### WHAT THE EXERCISE ASKS
All of the data is to be written out again exactly, without the pictures.

[[ ENTRIES PROVIDED, beginning ]]

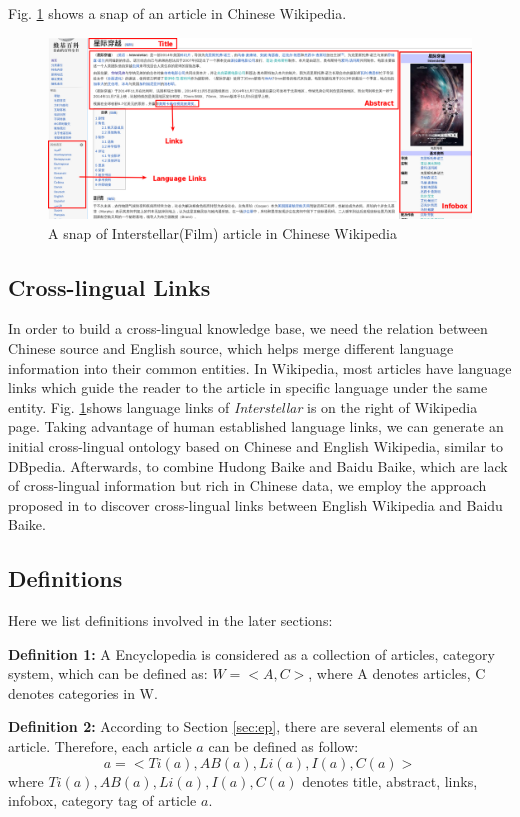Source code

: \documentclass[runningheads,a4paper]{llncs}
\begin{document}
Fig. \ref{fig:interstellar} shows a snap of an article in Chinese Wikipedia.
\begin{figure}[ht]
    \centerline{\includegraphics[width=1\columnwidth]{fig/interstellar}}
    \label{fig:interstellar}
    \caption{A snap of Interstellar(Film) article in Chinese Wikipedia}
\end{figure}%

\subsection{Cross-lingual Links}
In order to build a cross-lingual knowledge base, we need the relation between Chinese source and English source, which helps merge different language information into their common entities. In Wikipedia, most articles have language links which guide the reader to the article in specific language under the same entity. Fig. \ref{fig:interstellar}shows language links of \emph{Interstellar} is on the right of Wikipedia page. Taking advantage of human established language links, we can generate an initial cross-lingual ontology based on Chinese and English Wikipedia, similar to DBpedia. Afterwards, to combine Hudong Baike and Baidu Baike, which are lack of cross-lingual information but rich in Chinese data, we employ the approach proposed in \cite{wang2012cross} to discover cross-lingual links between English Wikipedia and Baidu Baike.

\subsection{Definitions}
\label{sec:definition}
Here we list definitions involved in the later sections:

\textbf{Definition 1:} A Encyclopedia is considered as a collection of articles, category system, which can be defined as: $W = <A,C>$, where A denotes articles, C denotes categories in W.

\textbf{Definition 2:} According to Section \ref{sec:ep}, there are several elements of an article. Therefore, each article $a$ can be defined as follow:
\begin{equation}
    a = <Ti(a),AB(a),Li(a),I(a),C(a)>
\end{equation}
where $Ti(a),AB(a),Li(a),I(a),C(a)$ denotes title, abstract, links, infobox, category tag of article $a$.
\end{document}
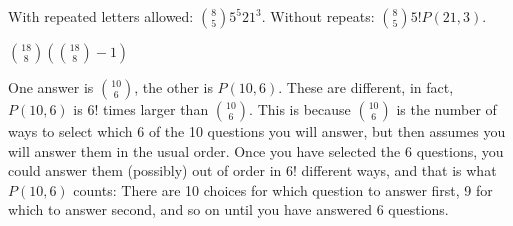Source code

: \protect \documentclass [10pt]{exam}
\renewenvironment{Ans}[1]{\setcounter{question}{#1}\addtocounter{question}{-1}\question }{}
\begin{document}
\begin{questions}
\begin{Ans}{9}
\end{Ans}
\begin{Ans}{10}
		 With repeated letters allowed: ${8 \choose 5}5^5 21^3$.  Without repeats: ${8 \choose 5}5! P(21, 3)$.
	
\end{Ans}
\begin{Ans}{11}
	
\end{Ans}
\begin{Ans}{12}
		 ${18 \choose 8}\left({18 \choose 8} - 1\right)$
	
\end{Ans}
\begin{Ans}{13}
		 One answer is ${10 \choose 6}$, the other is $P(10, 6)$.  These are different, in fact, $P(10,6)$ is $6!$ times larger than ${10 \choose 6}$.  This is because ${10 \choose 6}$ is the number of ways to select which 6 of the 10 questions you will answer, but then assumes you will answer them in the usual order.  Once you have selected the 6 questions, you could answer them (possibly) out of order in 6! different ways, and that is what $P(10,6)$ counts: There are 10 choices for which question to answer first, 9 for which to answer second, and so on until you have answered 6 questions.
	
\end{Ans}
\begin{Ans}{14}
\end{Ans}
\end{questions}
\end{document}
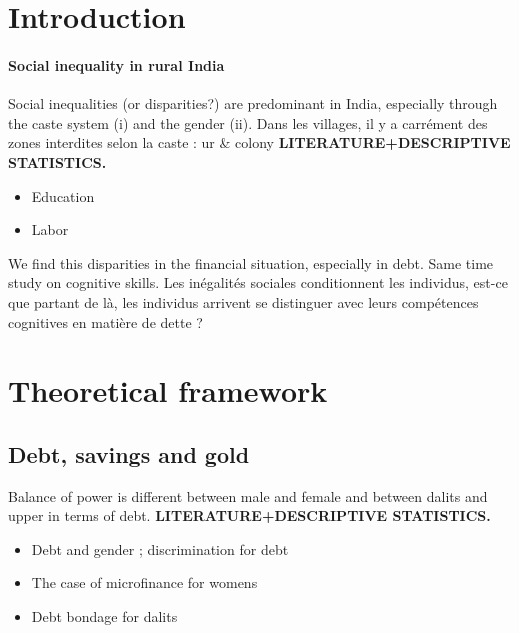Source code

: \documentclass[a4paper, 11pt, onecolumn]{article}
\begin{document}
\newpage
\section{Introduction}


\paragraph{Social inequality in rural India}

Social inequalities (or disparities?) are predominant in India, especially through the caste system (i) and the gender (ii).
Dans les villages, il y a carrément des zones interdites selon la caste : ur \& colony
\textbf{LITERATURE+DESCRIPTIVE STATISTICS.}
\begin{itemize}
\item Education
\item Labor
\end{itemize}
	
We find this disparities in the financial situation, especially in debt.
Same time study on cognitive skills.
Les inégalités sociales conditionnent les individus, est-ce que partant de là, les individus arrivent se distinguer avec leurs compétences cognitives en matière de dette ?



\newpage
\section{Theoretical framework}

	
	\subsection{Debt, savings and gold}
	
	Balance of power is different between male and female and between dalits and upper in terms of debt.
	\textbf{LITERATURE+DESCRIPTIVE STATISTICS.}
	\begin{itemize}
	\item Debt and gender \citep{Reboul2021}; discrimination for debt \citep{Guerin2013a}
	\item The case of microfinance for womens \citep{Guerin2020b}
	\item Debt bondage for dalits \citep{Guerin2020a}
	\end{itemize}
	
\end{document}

[[ ENTRIES PROVIDED, end ]]

### ANSWER BOX
Source code

: \documentclass[runningheads,a4paper]{llncs}
\begin{document}
Fig. \ref{fig:interstellar} shows a snap of an article in Chinese Wikipedia.
\begin{figure}[ht]
    \centerline{\includegraphics[width=1\columnwidth]{fig/interstellar}}
    \label{fig:interstellar}
    \caption{A snap of Interstellar(Film) article in Chinese Wikipedia}
\end{figure}%

\subsection{Cross-lingual Links}
In order to build a cross-lingual knowledge base, we need the relation between Chinese source and English source, which helps merge different language information into their common entities. In Wikipedia, most articles have language links which guide the reader to the article in specific language under the same entity. Fig. \ref{fig:interstellar}shows language links of \emph{Interstellar} is on the right of Wikipedia page. Taking advantage of human established language links, we can generate an initial cross-lingual ontology based on Chinese and English Wikipedia, similar to DBpedia. Afterwards, to combine Hudong Baike and Baidu Baike, which are lack of cross-lingual information but rich in Chinese data, we employ the approach proposed in \cite{wang2012cross} to discover cross-lingual links between English Wikipedia and Baidu Baike.

\subsection{Definitions}
\label{sec:definition}
Here we list definitions involved in the later sections:

\textbf{Definition 1:} A Encyclopedia is considered as a collection of articles, category system, which can be defined as: $W = <A,C>$, where A denotes articles, C denotes categories in W.

\textbf{Definition 2:} According to Section \ref{sec:ep}, there are several elements of an article. Therefore, each article $a$ can be defined as follow:
\begin{equation}
    a = <Ti(a),AB(a),Li(a),I(a),C(a)>
\end{equation}
where $Ti(a),AB(a),Li(a),I(a),C(a)$ denotes title, abstract, links, infobox, category tag of article $a$.
\end{document}
Source code

: \protect \documentclass [10pt]{exam}
\renewenvironment{Ans}[1]{\setcounter{question}{#1}\addtocounter{question}{-1}\question }{}
\begin{document}
\begin{questions}
\begin{Ans}{9}
\end{Ans}
\begin{Ans}{10}
		 With repeated letters allowed: ${8 \choose 5}5^5 21^3$.  Without repeats: ${8 \choose 5}5! P(21, 3)$.
	
\end{Ans}
\begin{Ans}{11}
	
\end{Ans}
\begin{Ans}{12}
		 ${18 \choose 8}\left({18 \choose 8} - 1\right)$
	
\end{Ans}
\begin{Ans}{13}
		 One answer is ${10 \choose 6}$, the other is $P(10, 6)$.  These are different, in fact, $P(10,6)$ is $6!$ times larger than ${10 \choose 6}$.  This is because ${10 \choose 6}$ is the number of ways to select which 6 of the 10 questions you will answer, but then assumes you will answer them in the usual order.  Once you have selected the 6 questions, you could answer them (possibly) out of order in 6! different ways, and that is what $P(10,6)$ counts: There are 10 choices for which question to answer first, 9 for which to answer second, and so on until you have answered 6 questions.
	
\end{Ans}
\begin{Ans}{14}
\end{Ans}
\end{questions}
\end{document}
Source code

: \documentclass[a4paper, 11pt, onecolumn]{article}
\begin{document}
\newpage
\section{Introduction}


\paragraph{Social inequality in rural India}

Social inequalities (or disparities?) are predominant in India, especially through the caste system (i) and the gender (ii).
Dans les villages, il y a carrément des zones interdites selon la caste : ur \& colony
\textbf{LITERATURE+DESCRIPTIVE STATISTICS.}
\begin{itemize}
\item Education
\item Labor
\end{itemize}
	
We find this disparities in the financial situation, especially in debt.
Same time study on cognitive skills.
Les inégalités sociales conditionnent les individus, est-ce que partant de là, les individus arrivent se distinguer avec leurs compétences cognitives en matière de dette ?



\newpage
\section{Theoretical framework}

	
	\subsection{Debt, savings and gold}
	
	Balance of power is different between male and female and between dalits and upper in terms of debt.
	\textbf{LITERATURE+DESCRIPTIVE STATISTICS.}
	\begin{itemize}
	\item Debt and gender \citep{Reboul2021}; discrimination for debt \citep{Guerin2013a}
	\item The case of microfinance for womens \citep{Guerin2020b}
	\item Debt bondage for dalits \citep{Guerin2020a}
	\end{itemize}
	
\end{document}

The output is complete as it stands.